External Data Tracking
Use external data tracking to snapshot and monitor upstream dependencies that influence AI decisions.
Overview
This feature manages data fetched from APIs, databases, and files. It captures snapshots on configurable policies, detects drift signals, and enforces retention windows for operational review.
What Engineers Use It For
- Track upstream data changes that can alter model behavior
- Compare current inputs to historical snapshots
- Trigger review when drift exceeds configured thresholds
- Keep retention and snapshot policies explicit in code
Features
- Flexible Snapshot Policies - Configure frequency, retention, and compression
- Drift Detection - Identify meaningful changes in external data
- Multi-Source Tracking - API calls, database queries, file fetches
- Automatic Retention - Enforce maximum snapshot counts and age limits
- Change Threshold - Configure sensitivity for drift detection
- Compression - Optional gzip compression of snapshots
Quick Start
from briefcase_ai.external_data import ExternalDataTracker, SnapshotPolicy, SnapshotFrequency
# Create tracker with policy
tracker = ExternalDataTracker()
# Track API call
result = tracker.track_api_call(
api_name="risk_scoring_api",
endpoint="/api/v1/events",
method="GET",
response_data={"status": "success", "data": [...]},
store_snapshot=True
)
# Detect drift
drift_report = tracker.detect_drift(
source="risk_scoring_api",
change_threshold=0.15 # 15% change
)
if drift_report.has_drift:
print(f"Drift detected: {drift_report.summary}")
# Enforce retention
cleanup = tracker.enforce_retention(source="risk_scoring_api")

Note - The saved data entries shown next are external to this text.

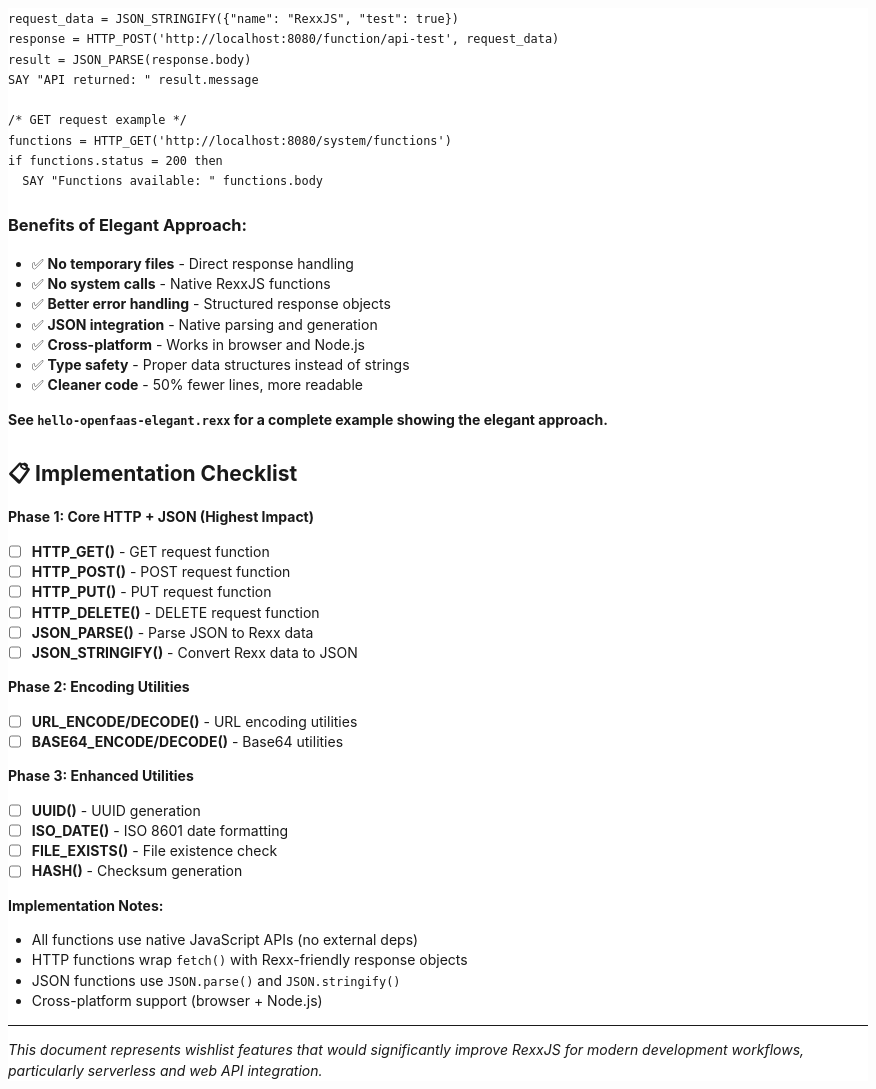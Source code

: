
 ```rexx
request_data = JSON_STRINGIFY({"name": "RexxJS", "test": true})
response = HTTP_POST('http://localhost:8080/function/api-test', request_data)
result = JSON_PARSE(response.body)
SAY "API returned: " result.message

/* GET request example */
functions = HTTP_GET('http://localhost:8080/system/functions')
if functions.status = 200 then
  SAY "Functions available: " functions.body
```

### **Benefits of Elegant Approach:**
- ✅ **No temporary files** - Direct response handling
- ✅ **No system calls** - Native RexxJS functions
- ✅ **Better error handling** - Structured response objects
- ✅ **JSON integration** - Native parsing and generation
- ✅ **Cross-platform** - Works in browser and Node.js
- ✅ **Type safety** - Proper data structures instead of strings
- ✅ **Cleaner code** - 50% fewer lines, more readable

**See `hello-openfaas-elegant.rexx` for a complete example showing the elegant approach.**

## 📋 Implementation Checklist

**Phase 1: Core HTTP + JSON (Highest Impact)**
- [ ] **HTTP_GET()** - GET request function
- [ ] **HTTP_POST()** - POST request function
- [ ] **HTTP_PUT()** - PUT request function
- [ ] **HTTP_DELETE()** - DELETE request function
- [ ] **JSON_PARSE()** - Parse JSON to Rexx data
- [ ] **JSON_STRINGIFY()** - Convert Rexx data to JSON

**Phase 2: Encoding Utilities**
- [ ] **URL_ENCODE/DECODE()** - URL encoding utilities
- [ ] **BASE64_ENCODE/DECODE()** - Base64 utilities

**Phase 3: Enhanced Utilities**
- [ ] **UUID()** - UUID generation
- [ ] **ISO_DATE()** - ISO 8601 date formatting
- [ ] **FILE_EXISTS()** - File existence check
- [ ] **HASH()** - Checksum generation

**Implementation Notes:**
- All functions use native JavaScript APIs (no external deps)
- HTTP functions wrap `fetch()` with Rexx-friendly response objects
- JSON functions use `JSON.parse()` and `JSON.stringify()`
- Cross-platform support (browser + Node.js)

---

*This document represents wishlist features that would significantly improve RexxJS for modern development workflows, particularly serverless and web API integration.*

print(f"Cleaned up {cleanup.snapshots_removed} old snapshots")
Snapshot Policies
SnapshotFrequency Enum
Controls how often snapshots are taken:
class SnapshotFrequency(Enum):
EVERY_CALL # Snapshot on every data fetch
ON_CHANGE # Snapshot only when data changes
HOURLY # One snapshot per hour
DAILY # One snapshot per day
WEEKLY # One snapshot per week
SnapshotPolicy Configuration
class SnapshotPolicy:
frequency: SnapshotFrequency # Snapshot frequency
retention_days: int # Keep snapshots for N days
change_threshold: float # Drift sensitivity (0.0-1.0)

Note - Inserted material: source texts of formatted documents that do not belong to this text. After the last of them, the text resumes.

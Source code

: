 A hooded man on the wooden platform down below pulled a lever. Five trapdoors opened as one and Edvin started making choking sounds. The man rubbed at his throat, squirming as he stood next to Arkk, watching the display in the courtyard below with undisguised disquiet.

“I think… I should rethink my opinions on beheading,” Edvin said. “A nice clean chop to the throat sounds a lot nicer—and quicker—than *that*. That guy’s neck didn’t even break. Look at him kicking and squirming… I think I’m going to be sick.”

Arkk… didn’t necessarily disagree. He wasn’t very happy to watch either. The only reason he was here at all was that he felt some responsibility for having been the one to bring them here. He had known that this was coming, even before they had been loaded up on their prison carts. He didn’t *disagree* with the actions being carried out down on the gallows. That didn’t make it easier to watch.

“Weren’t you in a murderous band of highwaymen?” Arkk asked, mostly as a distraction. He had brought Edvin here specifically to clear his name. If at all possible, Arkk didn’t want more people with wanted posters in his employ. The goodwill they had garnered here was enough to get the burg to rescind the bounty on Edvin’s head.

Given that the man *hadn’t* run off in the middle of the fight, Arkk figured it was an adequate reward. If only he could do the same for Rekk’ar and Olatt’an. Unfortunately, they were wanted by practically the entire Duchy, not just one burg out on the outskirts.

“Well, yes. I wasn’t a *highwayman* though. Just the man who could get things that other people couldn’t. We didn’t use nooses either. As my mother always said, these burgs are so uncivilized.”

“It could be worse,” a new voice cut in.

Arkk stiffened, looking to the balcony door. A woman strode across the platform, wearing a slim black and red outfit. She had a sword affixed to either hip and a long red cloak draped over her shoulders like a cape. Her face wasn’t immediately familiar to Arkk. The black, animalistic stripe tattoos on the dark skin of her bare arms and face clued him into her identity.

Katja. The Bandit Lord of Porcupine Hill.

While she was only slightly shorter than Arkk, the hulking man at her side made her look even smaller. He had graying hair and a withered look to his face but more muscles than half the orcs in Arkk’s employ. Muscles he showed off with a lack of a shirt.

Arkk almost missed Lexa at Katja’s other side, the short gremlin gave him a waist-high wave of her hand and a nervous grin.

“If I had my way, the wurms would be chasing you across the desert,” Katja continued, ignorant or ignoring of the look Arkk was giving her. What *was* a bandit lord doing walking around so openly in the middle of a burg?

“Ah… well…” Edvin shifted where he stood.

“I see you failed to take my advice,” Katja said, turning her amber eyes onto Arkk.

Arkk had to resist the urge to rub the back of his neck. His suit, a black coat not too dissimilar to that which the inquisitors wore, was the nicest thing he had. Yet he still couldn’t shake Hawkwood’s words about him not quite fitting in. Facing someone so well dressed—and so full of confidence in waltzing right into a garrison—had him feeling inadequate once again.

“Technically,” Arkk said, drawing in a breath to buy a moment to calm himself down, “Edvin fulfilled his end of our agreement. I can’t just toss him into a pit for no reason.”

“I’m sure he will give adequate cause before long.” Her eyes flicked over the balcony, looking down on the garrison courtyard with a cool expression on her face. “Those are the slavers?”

max_snapshots: int # Maximum snapshots to retain
compress: bool # Gzip compress snapshots
Example policies:
# High-frequency tracking
strict_policy = SnapshotPolicy(
frequency=SnapshotFrequency.EVERY_CALL,
retention_days=90,
max_snapshots=1000,
compress=True
)
# Event-driven tracking
event_policy = SnapshotPolicy(
frequency=SnapshotFrequency.ON_CHANGE,
retention_days=365,
change_threshold=0.1, # 10% change triggers snapshot
max_snapshots=500
)
# Daily batch tracking
batch_policy = SnapshotPolicy(
frequency=SnapshotFrequency.DAILY,
retention_days=180,
max_snapshots=365,
compress=True
)
Tracking Operations
track_api_call
Capture data from external API:
result = tracker.track_api_call(
api_name="payment_api", # required
endpoint="/v1/transactions", # required
method="GET", # required
response_data={ # required
"transactions": [...],
"total": 1500.00,
"currency": "USD"
},
version="v1.2", # optional
status_code=200, # optional, default 200
record_count=42, # optional
store_snapshot=True # optional, default True
)
# Returns dict with snapshot ID, data hash, and metadata
print(f"Snapshot: {result['snapshot_id']}")

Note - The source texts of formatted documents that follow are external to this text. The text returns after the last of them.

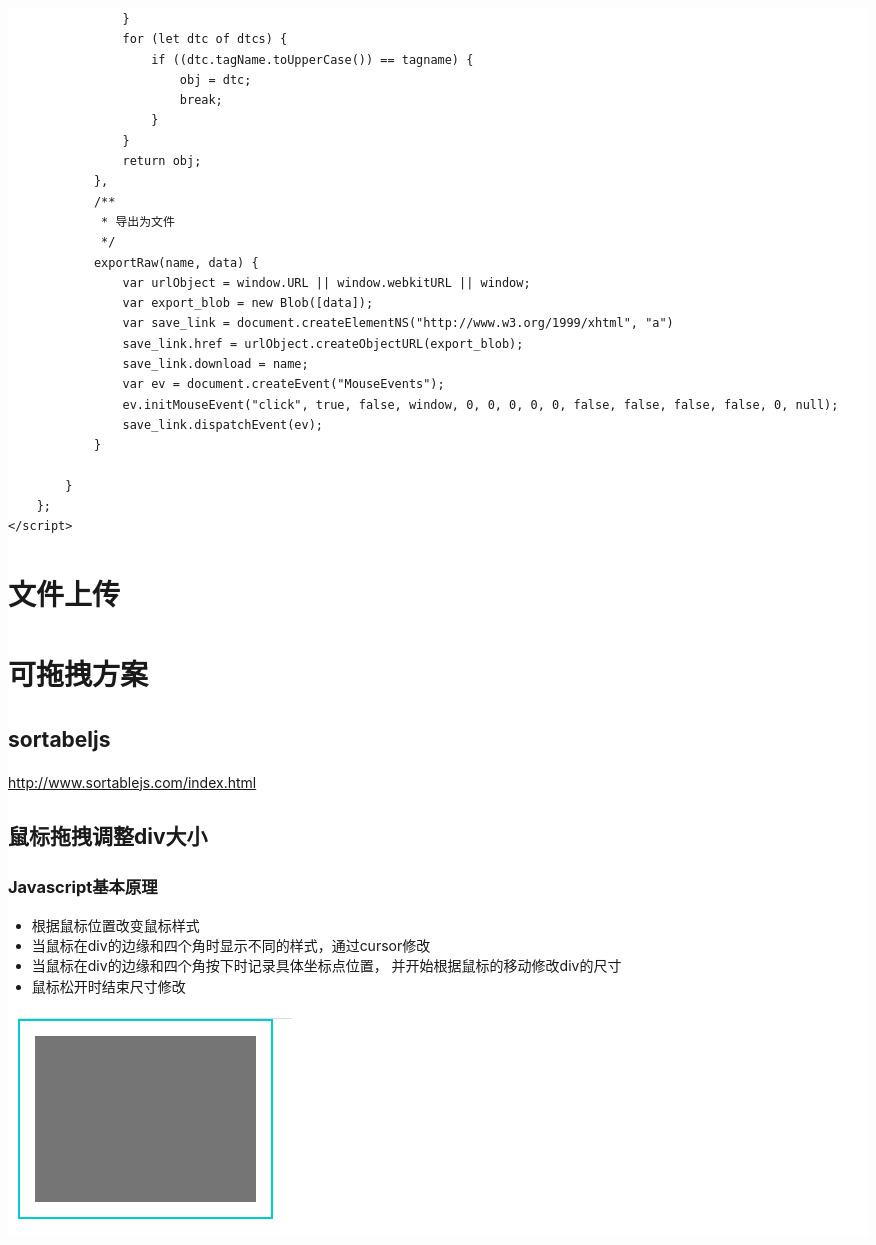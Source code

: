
 ```vue
                }
                for (let dtc of dtcs) {
                    if ((dtc.tagName.toUpperCase()) == tagname) {
                        obj = dtc;
                        break;
                    }
                }
                return obj;
            },
            /**
             * 导出为文件
             */
            exportRaw(name, data) {
                var urlObject = window.URL || window.webkitURL || window;
                var export_blob = new Blob([data]);
                var save_link = document.createElementNS("http://www.w3.org/1999/xhtml", "a")
                save_link.href = urlObject.createObjectURL(export_blob);
                save_link.download = name;
                var ev = document.createEvent("MouseEvents");
                ev.initMouseEvent("click", true, false, window, 0, 0, 0, 0, 0, false, false, false, false, 0, null);
                save_link.dispatchEvent(ev);
            }

        }
    };
</script>
```

# 文件上传



# 可拖拽方案

## sortabeljs

http://www.sortablejs.com/index.html

## 鼠标拖拽调整div大小

### Javascript基本原理

- 根据鼠标位置改变鼠标样式
- 当鼠标在div的边缘和四个角时显示不同的样式，通过cursor修改
- 当鼠标在div的边缘和四个角按下时记录具体坐标点位置， 并开始根据鼠标的移动修改div的尺寸
- 鼠标松开时结束尺寸修改

![image-20220428110915610](前端常见场景解决方案.assets/image-20220428110915610.png)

print(f"Hash: {result['data_hash']}")
track_db_query
Capture data from database query:
result = tracker.track_db_query(
source="claims_db",
query="SELECT * FROM claims WHERE status='pending'",
result_count=42,
rows=[...]
)
track_file_fetch
Capture data from file source:
result = tracker.track_file_fetch(
source="s3_policies",
path="s3://bucket/policies/v2/",
file_count=156,
total_bytes=52428800 # 50MB
)
Drift Detection
detect_drift
Identify meaningful changes in external data:
report = tracker.detect_drift(
source="pricing_api",
change_threshold=0.05 # 5% change threshold
)
# DriftReport properties
print(f"Has drift: {report.has_drift}")
print(f"Change magnitude: {report.change_magnitude:.2%}")
print(f"Summary: {report.summary}")
if report.has_drift:
for change in report.changes:
print(f" {change.field}: {change.old_value} -> {change.new_value}")
Retention Management
enforce_retention
Automatically clean up old snapshots:
cleanup = tracker.enforce_retention(
source="api_data",
policy=retention_policy
)
# CleanupResult properties
print(f"Snapshots removed: {cleanup.snapshots_removed}")
print(f"Storage freed: {cleanup.bytes_freed / 1024 / 1024:.1f} MB")
print(f"Retention policy: {cleanup.policy_applied}")
Constructor
ExternalDataTracker(
versioned_client=None, # Optional lakeFS client
repository=None, # Optional repository name
branch="main", # Branch name (default "main")
default_policy=None # Optional SnapshotPolicy
)
Usage Patterns
API Response Monitoring
from briefcase_ai.external_data import ExternalDataTracker
tracker = ExternalDataTracker()
def get_claims(claim_id):
api_response = external_api.get(f"/claims/{claim_id}")
tracker.track_api_call(
api_name="claims_api",
endpoint=f"/claims/{claim_id}",
method="GET",
response_data=api_response,
store_snapshot=True
)
return api_response
Database Change Tracking
def get_pending_claims():
results = db.query("SELECT * FROM claims WHERE status='pending'")
tracker.track_db_query(
source="claims_db",
query="SELECT * FROM claims WHERE status='pending'",
result_count=len(results),
rows=results
)
return results
Installation
External data tracking is included in the core SDK:
pip install "briefcase-ai"
No additional dependencies needed.